:: Material provided ::

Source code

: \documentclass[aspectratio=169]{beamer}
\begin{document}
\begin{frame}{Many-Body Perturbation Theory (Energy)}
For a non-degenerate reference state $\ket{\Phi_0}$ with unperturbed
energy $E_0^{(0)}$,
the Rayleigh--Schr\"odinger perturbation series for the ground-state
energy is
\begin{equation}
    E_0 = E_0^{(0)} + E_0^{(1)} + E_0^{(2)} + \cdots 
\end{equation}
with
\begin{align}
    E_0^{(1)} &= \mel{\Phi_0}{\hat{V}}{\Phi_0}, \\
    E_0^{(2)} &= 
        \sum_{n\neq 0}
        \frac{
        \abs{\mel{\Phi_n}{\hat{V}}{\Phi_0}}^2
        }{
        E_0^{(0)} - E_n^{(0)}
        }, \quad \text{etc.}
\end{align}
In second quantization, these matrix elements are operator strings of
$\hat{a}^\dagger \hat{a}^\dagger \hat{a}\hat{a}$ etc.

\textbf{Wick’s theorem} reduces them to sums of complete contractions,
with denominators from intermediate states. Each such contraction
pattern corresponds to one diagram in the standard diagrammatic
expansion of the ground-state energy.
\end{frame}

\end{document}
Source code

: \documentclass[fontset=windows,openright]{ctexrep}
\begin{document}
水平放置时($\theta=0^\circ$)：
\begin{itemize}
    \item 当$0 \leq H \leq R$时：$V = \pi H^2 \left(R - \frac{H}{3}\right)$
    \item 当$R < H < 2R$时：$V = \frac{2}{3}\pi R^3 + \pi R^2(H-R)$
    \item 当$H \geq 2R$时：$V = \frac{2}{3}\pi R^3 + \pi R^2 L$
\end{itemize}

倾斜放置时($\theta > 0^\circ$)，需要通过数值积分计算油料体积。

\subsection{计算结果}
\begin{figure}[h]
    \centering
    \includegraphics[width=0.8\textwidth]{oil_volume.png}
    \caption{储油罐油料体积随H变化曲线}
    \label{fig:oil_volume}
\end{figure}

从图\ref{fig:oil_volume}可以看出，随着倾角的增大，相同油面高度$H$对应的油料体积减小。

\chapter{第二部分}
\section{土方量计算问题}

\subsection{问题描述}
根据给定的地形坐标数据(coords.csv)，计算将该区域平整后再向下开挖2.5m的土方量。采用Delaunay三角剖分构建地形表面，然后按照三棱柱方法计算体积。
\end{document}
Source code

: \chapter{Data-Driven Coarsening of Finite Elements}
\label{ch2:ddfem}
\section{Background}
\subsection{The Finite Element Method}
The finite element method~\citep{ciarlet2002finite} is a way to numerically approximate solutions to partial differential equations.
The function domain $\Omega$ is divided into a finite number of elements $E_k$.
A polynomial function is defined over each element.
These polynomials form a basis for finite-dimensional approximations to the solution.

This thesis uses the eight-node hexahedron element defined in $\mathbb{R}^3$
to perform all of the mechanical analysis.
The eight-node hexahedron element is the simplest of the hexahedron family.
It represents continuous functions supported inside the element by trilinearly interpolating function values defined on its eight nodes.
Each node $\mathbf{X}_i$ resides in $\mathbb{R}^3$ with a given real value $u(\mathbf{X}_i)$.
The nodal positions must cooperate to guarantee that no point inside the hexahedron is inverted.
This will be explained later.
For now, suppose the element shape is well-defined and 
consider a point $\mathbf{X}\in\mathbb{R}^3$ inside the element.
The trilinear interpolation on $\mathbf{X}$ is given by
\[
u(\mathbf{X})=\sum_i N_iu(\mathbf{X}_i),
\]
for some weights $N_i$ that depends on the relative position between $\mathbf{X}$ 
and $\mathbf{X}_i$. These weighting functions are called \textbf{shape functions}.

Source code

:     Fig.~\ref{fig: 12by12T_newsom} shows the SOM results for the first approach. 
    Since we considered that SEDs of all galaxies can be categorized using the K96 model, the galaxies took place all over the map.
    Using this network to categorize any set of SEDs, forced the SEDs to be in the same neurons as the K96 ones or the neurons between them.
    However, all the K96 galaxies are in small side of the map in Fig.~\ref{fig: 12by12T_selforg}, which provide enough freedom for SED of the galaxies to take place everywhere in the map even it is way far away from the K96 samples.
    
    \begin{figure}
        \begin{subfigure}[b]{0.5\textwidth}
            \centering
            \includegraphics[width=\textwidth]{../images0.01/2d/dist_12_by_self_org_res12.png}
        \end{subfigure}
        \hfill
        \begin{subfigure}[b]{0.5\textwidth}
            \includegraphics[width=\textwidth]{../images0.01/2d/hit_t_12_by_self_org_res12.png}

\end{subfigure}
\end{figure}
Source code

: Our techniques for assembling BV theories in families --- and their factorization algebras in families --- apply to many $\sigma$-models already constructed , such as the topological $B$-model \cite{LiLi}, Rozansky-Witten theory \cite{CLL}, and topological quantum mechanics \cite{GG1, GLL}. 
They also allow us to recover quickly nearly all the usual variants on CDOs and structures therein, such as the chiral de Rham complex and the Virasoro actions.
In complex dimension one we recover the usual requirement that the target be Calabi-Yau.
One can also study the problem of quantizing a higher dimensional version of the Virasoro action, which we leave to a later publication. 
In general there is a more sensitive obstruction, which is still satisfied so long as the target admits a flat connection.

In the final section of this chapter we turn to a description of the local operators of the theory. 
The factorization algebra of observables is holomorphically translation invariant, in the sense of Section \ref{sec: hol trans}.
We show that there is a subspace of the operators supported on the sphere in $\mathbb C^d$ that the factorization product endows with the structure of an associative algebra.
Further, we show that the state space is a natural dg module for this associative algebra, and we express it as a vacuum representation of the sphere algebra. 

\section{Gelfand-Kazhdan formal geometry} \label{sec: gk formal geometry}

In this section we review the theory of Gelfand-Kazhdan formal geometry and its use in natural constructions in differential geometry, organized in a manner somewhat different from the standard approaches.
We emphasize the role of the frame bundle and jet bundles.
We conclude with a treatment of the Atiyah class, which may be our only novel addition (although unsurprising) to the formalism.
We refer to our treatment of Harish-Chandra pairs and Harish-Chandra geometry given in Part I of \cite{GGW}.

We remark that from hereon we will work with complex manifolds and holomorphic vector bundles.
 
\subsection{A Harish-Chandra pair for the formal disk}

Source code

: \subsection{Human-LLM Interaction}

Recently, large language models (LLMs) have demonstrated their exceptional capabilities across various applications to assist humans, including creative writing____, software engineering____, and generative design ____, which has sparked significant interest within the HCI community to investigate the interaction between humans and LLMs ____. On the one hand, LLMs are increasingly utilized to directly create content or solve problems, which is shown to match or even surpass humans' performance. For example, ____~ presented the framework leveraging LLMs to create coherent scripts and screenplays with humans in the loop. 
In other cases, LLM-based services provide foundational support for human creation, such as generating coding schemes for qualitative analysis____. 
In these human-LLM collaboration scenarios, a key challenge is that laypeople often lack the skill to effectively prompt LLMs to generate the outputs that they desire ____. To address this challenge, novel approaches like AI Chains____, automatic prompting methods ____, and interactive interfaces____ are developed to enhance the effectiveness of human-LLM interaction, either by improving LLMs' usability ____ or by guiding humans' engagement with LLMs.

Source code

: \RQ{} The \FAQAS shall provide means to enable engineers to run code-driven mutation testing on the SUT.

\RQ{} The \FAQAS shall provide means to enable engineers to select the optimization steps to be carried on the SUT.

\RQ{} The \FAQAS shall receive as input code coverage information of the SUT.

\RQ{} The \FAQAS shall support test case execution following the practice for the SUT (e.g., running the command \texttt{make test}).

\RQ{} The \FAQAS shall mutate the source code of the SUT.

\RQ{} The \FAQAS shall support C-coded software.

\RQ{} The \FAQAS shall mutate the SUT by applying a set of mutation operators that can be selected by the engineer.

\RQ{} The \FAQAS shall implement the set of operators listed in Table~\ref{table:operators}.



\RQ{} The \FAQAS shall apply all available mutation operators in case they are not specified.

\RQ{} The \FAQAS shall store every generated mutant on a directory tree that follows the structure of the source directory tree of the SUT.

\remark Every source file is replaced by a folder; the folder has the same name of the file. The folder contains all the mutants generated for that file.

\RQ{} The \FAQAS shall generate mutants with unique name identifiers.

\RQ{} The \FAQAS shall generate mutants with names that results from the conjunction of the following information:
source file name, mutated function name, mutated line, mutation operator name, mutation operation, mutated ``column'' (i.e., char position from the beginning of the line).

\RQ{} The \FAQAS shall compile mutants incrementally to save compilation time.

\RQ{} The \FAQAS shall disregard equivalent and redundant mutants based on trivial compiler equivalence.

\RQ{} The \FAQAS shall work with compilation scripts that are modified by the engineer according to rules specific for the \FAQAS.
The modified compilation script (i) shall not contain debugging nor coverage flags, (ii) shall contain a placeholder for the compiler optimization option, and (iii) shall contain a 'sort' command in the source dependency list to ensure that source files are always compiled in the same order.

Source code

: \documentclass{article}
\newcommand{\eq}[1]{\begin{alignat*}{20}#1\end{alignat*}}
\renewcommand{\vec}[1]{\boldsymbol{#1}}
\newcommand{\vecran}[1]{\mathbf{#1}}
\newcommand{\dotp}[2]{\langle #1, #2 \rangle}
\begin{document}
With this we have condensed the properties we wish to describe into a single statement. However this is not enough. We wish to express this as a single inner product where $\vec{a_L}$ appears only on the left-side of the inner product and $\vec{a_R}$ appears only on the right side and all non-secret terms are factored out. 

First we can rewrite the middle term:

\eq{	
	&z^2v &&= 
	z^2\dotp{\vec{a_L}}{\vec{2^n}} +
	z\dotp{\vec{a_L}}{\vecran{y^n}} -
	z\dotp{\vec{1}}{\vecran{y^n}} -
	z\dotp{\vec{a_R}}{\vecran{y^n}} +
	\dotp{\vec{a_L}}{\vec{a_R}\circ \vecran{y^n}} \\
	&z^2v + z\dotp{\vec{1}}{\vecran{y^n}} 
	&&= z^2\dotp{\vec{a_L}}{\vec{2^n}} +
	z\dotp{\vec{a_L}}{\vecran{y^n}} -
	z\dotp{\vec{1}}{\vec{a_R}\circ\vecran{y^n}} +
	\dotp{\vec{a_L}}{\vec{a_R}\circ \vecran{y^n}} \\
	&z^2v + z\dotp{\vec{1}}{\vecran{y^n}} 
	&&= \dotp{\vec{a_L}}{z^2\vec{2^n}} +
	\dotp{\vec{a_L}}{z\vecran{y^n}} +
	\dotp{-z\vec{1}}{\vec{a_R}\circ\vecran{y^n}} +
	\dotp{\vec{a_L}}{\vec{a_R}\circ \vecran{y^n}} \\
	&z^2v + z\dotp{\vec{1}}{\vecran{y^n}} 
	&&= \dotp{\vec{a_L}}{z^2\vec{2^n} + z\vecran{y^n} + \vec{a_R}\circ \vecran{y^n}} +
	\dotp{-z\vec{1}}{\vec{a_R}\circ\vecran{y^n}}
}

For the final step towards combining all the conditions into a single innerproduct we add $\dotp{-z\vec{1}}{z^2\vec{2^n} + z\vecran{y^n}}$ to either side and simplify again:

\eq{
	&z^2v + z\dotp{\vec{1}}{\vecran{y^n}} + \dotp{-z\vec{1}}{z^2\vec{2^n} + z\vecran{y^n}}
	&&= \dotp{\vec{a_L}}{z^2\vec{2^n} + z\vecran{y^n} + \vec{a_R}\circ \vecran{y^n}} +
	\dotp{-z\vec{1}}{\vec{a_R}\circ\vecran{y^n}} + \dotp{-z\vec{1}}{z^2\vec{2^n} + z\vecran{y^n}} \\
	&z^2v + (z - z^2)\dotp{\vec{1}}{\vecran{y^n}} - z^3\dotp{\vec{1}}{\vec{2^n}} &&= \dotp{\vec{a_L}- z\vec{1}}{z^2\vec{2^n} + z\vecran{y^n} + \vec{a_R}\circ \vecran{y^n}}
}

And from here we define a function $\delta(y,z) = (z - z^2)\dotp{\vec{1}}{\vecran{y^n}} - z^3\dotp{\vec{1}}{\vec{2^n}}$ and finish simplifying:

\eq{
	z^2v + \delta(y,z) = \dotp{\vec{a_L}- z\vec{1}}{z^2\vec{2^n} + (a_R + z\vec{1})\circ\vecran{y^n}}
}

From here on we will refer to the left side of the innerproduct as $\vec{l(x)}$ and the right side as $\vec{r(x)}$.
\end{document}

:: Try it ::
Only the lines above that include the word "mathbf" belong in the answer; copy each one.

:: Exercise result ::
Each node $\mathbf{X}_i$ resides in $\mathbb{R}^3$ with a given real value $u(\mathbf{X}_i)$.
consider a point $\mathbf{X}\in\mathbb{R}^3$ inside the element.
The trilinear interpolation on $\mathbf{X}$ is given by
u(\mathbf{X})=\sum_i N_iu(\mathbf{X}_i),
for some weights $N_i$ that depends on the relative position between $\mathbf{X}$ 
and $\mathbf{X}_i$. These weighting functions are called \textbf{shape functions}.
\newcommand{\vecran}[1]{\mathbf{#1}}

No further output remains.